A lifelong resident of Chicago, Jones-Hogu had been living for about two years at an assisted living facility in Chicago Heights, Ill. Her passing was confirmed to Culture Type by her son Kuumba Hogu of Chicago and her art dealer David Lusenhop of Cleveland, Ohio.
“I want my mother to be remembered by the artworks she has done. It is the legacy she left behind. It was her life as she saw fit. …My mother, was my mother. She was and still is a Queen in my eyes,” Hogu, 43, said via email.
“Barbara wants to be known as someone who offered positive, uplifting, strong, and inspirational images to her people. What she means are African-descended people. More than any interest in the legacy of herself in art history, she wanted to be known as someone who supported the physical, spiritual, and intellectual liberation of black people around the world and that’s how she put it,” Lusenhop told me.
“Barbara wants to be known as someone who offered positive, uplifting, strong, and inspirational images to her people. What she means are African-descended people.” — David Lusenhop
JONES-HOGU WAS AT THE CENTER of the black arts scene in 1960s Chicago. As a member of the Visual Artists Workshop of the Organization of Black American Culture (OBAC), she helped paint the Wall of Respect on Chicago’s South Side in 1967. Paying tribute to more than 50 African American figures, the project is regarded as the first collective street mural in the United States. It revived the mural movement in neighborhoods across the nation, black ones in particular.

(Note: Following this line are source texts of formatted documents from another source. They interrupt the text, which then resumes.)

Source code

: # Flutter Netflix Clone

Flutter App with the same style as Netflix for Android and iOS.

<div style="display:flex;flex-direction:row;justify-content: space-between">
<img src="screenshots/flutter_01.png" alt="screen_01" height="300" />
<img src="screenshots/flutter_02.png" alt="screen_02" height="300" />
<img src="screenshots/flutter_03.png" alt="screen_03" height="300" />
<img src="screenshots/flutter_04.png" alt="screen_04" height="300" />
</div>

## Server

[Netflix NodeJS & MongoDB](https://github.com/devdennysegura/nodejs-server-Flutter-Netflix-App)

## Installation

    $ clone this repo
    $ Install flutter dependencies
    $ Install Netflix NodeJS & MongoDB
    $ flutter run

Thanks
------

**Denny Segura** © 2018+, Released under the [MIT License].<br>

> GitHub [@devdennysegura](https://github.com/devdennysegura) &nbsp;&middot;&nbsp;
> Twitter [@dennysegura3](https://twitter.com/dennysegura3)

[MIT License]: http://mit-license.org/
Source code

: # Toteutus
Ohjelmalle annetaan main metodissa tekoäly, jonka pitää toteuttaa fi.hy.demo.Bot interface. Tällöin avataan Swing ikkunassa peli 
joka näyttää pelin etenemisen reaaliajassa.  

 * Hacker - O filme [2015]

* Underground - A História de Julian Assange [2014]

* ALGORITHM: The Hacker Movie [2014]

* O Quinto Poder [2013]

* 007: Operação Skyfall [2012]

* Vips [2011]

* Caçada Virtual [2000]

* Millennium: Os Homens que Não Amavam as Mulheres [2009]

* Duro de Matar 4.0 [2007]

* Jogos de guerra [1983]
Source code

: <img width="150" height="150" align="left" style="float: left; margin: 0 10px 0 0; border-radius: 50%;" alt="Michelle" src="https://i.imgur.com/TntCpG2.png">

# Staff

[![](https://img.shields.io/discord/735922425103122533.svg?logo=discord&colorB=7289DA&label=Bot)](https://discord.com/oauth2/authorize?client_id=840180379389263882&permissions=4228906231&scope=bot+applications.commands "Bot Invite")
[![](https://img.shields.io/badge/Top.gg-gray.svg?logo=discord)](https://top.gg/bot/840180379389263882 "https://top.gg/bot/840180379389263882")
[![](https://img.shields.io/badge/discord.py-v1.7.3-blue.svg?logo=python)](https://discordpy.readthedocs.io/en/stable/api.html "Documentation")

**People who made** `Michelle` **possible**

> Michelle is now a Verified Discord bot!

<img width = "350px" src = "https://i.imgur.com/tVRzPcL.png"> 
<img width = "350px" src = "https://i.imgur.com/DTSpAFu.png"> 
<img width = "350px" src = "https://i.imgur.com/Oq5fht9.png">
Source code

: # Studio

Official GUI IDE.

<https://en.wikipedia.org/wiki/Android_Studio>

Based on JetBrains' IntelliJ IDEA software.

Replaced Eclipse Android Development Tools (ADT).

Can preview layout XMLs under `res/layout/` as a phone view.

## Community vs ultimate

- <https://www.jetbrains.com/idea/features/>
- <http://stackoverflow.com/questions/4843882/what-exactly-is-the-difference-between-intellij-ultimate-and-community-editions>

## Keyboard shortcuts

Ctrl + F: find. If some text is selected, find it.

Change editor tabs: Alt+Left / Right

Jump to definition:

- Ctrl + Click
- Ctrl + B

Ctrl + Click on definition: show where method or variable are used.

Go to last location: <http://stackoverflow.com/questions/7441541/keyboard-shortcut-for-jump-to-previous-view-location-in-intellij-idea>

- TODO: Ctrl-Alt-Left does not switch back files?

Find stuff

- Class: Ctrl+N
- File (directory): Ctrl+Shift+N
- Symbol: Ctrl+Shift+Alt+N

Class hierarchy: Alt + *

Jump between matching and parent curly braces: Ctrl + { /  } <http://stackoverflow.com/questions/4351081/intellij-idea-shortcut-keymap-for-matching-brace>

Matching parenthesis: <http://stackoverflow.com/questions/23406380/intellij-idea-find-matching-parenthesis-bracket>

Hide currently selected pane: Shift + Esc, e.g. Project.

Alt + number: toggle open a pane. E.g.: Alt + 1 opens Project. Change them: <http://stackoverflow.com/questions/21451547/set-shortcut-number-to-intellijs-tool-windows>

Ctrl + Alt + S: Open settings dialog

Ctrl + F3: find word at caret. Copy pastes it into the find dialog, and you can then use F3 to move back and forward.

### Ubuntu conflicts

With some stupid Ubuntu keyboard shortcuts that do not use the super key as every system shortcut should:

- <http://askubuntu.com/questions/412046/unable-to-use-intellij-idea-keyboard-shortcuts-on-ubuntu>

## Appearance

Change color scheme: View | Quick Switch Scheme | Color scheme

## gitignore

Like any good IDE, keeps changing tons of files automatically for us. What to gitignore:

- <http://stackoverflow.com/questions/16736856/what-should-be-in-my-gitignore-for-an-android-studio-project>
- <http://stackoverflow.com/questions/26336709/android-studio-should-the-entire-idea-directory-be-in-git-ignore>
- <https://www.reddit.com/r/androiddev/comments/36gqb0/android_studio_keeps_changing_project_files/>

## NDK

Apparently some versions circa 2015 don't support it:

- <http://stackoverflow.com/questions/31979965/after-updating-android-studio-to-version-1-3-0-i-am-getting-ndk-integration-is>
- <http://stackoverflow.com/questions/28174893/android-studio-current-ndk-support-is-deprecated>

Jones-Hogu later wrote that the Wall of Respect “became a visual symbol of Black nationalism and liberation.” Earlier this year, an article in the Chicago Tribune revisited the mural, describing it as a “revolutionary act of art and politics” and “unprecedented assertion of black identity.”
In 1968, the year after contributing to the legendary mural, Jones-Hogu helped co-found AfriCOBRA, an artist collective with Jeff Donaldson (1932-2004), Wadsworth Jarrell, Jae Jarrell, and Gerald Williams. (Donaldson and Wadsworth Jarrell were active in OBAC, too.) Initially called COBRA, then African COBRA, the group settled on the name AfriCOBRA, which stands for African Commune of Bad Relevant Artists. The collective focused on positive, powerful, and uplifting images of black people.
The group held regular meetings in Jarrell’s studio and established a set of principles and a collective aesthetic. Their visual themes included syncopated, rhythmic repetition; balance between abstraction and absolute likeness; bright harmonious colors; and active lettering, which was Jones-Hogu’s contribution. In the wake of racism and injustice, AfriCOBRA produced work that put forth a visual counter-narrative that was about affirmation of African American heritage. The goal was to change the community’s mindset and positively influence its outlook.
In “AfriCOBRA: Art For The People,” a 2011 documentary that aired on TV Land, Jones-Hogu said, “The people we were making art for looked like us.”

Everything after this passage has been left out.